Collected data
______
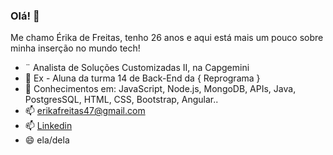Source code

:### Olá! 👋

Me chamo Érika de Freitas, tenho 26 anos e aqui está mais um pouco sobre minha inserção no mundo tech!

- ¨ Analista de Soluções Customizadas II, na Capgemini
- 🔭 Ex - Aluna da turma 14 de Back-End da { Reprograma }
- 🌱 Conhecimentos em: JavaScript, Node.js, MongoDB, APIs, Java, PostgresSQL, HTML, CSS, Bootstrap, Angular..
- 📫 erikafreitas47@gmail.com
- 📫 [Linkedin](https://www.linkedin.com/in/%C3%A9rika-de-freitas-b63331ba/)
- 😄 ela/dela

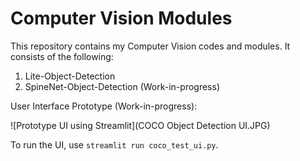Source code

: # Computer Vision Modules

This repository contains my Computer Vision codes and modules. It consists of the following:
1. Lite-Object-Detection
2. SpineNet-Object-Detection (Work-in-progress)

User Interface Prototype (Work-in-progress):

![Prototype UI using Streamlit](COCO Object Detection UI.JPG)

To run the UI, use `streamlit run coco_test_ui.py`.

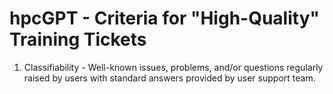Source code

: # hpcGPT - Criteria for "High-Quality" Training Tickets

1. Classifiability - Well-known issues, problems, and/or questions regularly raised by users with standard answers provided by user support team.
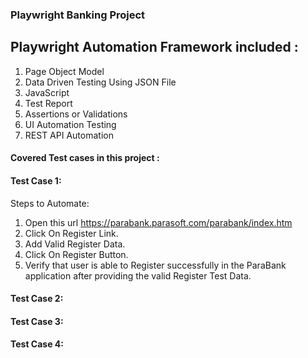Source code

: ### Playwright Banking Project


## Playwright Automation Framework included :
1. Page Object Model
2. Data Driven Testing Using JSON File
3. JavaScript
4. Test Report
5. Assertions or Validations
6. UI Automation Testing
7. REST API Automation


#### Covered Test cases in this project :
#### Test Case 1: 
Steps to Automate:
1. Open this url https://parabank.parasoft.com/parabank/index.htm
2. Click On Register Link.
3. Add Valid Register Data.
4. Click On Register Button.
5. Verify that user is able to Register successfully in the ParaBank application after providing the valid Register Test Data.

#### Test Case 2: 
#### Test Case 3: 
#### Test Case 4: 
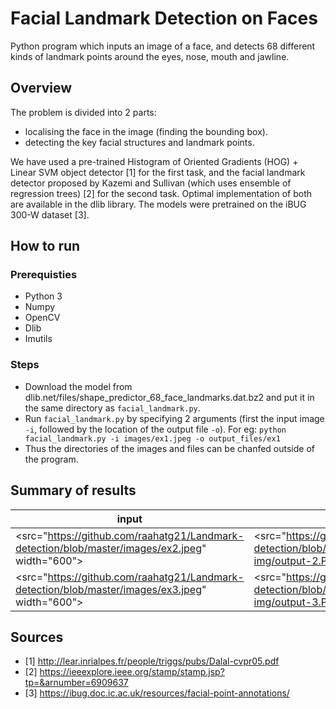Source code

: # Facial Landmark Detection on Faces
Python program which inputs an image of a face, and detects 68 different kinds of landmark points around the eyes, nose, mouth and jawline.

## Overview
The problem is divided into 2 parts:

- localising the face in the image (finding the bounding box).
- detecting the key facial structures and landmark points.

We have used a pre-trained Histogram of Oriented Gradients (HOG) + Linear SVM object detector [1] for the first task, and the facial landmark detector proposed by Kazemi and Sullivan (which uses ensemble of regression trees) [2] for the second task. Optimal implementation of both are available in the dlib library. The models were pretrained on the iBUG 300-W dataset [3].


## How to run

### Prerequisties
- Python 3
- Numpy
- OpenCV
- Dlib
- Imutils

### Steps
- Download the model from dlib.net/files/shape_predictor_68_face_landmarks.dat.bz2 and put it in the same directory as `facial_landmark.py`.
- Run `facial_landmark.py` by specifying 2 arguments (first the input image `-i`, followed by the location of the output file `-o`). For eg: `python facial_landmark.py -i images/ex1.jpeg -o output_files/ex1`
 - Thus the directories of the images and files can be chanfed outside of the program.
 
 
 ## Summary of results
input | output
----- | ------
<src="https://github.com/raahatg21/Landmark-detection/blob/master/images/ex2.jpeg" width="600"> | <src="https://github.com/raahatg21/Landmark-detection/blob/master/images/output-img/output-2.PNG" width = "600">
<src="https://github.com/raahatg21/Landmark-detection/blob/master/images/ex3.jpeg" width="600"> | <src="https://github.com/raahatg21/Landmark-detection/blob/master/images/output-img/output-3.PNG" width = "600">
 
 
 ## Sources
 - [1] http://lear.inrialpes.fr/people/triggs/pubs/Dalal-cvpr05.pdf
 - [2] https://ieeexplore.ieee.org/stamp/stamp.jsp?tp=&arnumber=6909637
 - [3] https://ibug.doc.ic.ac.uk/resources/facial-point-annotations/
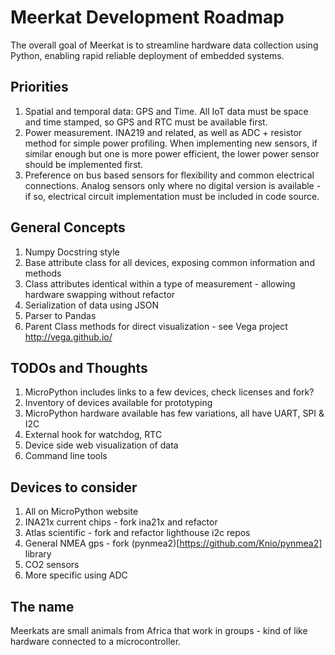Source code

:# Meerkat Development Roadmap

The overall goal of Meerkat is to streamline hardware data collection using Python, enabling rapid reliable deployment of
embedded systems.

## Priorities
1. Spatial and temporal data: GPS and Time.  All IoT data must be space and time stamped, so GPS and RTC must be available first.
1. Power measurement.  INA219 and related, as well as ADC + resistor method for simple power profiling.  When implementing new sensors, if similar enough but one is more power efficient, the lower power sensor should be implemented first.
1. Preference on bus based sensors for flexibility and common electrical connections.  Analog sensors only where no digital version is available - if so, electrical circuit implementation must be included in code source.

## General Concepts
1. Numpy Docstring style
1. Base attribute class for all devices, exposing common information and methods
1. Class attributes identical within a type of measurement - allowing hardware swapping without refactor
1. Serialization of data using JSON
1. Parser to Pandas
1. Parent Class methods for direct visualization - see Vega project http://vega.github.io/

## TODOs and Thoughts
1. MicroPython includes links to a few devices, check licenses and fork?
1. Inventory of devices available for prototyping
1. MicroPython hardware available has few variations, all have UART, SPI & I2C
1. External hook for watchdog, RTC
1. Device side web visualization of data
1. Command line tools

## Devices to consider
1. All on MicroPython website
1. INA21x current chips - fork ina21x and refactor
1. Atlas scientific - fork and refactor lighthouse i2c repos
1. General NMEA gps - fork (pynmea2)[https://github.com/Knio/pynmea2] library
1. CO2 sensors
1. More specific using ADC

## The name
Meerkats are small animals from Africa that work in groups - kind of like hardware connected to a microcontroller.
______
» Prompt: If a line in the records includes the string "library", copy it.

» Exercise response:
We have used a pre-trained Histogram of Oriented Gradients (HOG) + Linear SVM object detector [1] for the first task, and the facial landmark detector proposed by Kazemi and Sullivan (which uses ensemble of regression trees) [2] for the second task. Optimal implementation of both are available in the dlib library. The models were pretrained on the iBUG 300-W dataset [3].
1. General NMEA gps - fork (pynmea2)[https://github.com/Knio/pynmea2] library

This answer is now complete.